(Data to use Opens)
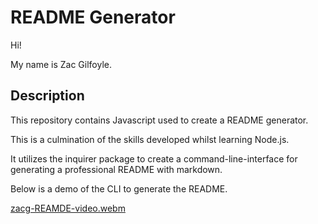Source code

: # README Generator
Hi!

My name is Zac Gilfoyle.

## Description
This repository contains Javascript used to create a README generator.

This is a culmination of the skills developed whilst learning Node.js.

It utilizes the inquirer package to create a command-line-interface for generating a professional README with markdown.

Below is a demo of the CLI to generate the README.

[zacg-REAMDE-video.webm](https://github.com/ZACGIL/Challenge-9-README-Generator/assets/30303489/4d86c68b-b402-4bea-9134-f2fcdb214614)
(Data to use Closes)
=== What is required ===
The result consists of the line with "It utilizes the" through the last line of the entries above, repeated exactly and with nothing else.

=== Exercise result ===
It utilizes the inquirer package to create a command-line-interface for generating a professional README with markdown.

Below is a demo of the CLI to generate the README.

[zacg-REAMDE-video.webm](https://github.com/ZACGIL/Challenge-9-README-Generator/assets/30303489/4d86c68b-b402-4bea-9134-f2fcdb214614)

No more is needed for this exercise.